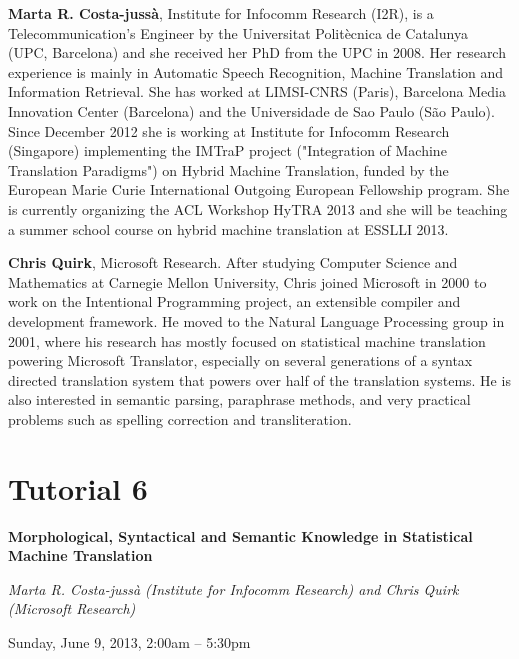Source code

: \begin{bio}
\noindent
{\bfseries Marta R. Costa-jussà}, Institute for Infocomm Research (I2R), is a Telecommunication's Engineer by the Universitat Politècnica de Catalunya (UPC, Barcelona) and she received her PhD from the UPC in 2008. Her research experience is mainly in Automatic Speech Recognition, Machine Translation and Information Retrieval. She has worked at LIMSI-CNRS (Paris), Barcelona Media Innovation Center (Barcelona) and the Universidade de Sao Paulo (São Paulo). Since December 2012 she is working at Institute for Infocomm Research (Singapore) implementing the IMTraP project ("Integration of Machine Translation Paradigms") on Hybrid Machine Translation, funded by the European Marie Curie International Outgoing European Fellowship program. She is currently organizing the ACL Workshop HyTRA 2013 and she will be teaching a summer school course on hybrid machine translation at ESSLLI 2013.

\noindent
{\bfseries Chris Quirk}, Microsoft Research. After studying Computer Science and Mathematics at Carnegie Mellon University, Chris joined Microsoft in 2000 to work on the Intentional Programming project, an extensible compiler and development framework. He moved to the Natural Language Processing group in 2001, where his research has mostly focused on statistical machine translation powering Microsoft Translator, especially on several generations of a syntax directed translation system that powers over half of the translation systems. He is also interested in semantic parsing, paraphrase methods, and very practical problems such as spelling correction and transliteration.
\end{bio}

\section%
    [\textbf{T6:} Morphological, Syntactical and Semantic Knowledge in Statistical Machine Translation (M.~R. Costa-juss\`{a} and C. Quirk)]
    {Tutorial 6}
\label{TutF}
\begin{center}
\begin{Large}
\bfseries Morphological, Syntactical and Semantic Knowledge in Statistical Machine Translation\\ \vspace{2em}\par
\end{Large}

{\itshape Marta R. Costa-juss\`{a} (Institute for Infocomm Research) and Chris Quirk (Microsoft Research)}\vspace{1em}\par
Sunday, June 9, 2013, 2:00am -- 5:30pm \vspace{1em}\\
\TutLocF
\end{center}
....
» **TASK OBJECTIVE**
Read through the entries and copy each line in which "Knowledge" appears.

» **SOLUTION**
    [\textbf{T6:} Morphological, Syntactical and Semantic Knowledge in Statistical Machine Translation (M.~R. Costa-juss\`{a} and C. Quirk)]
\bfseries Morphological, Syntactical and Semantic Knowledge in Statistical Machine Translation\\ \vspace{2em}\par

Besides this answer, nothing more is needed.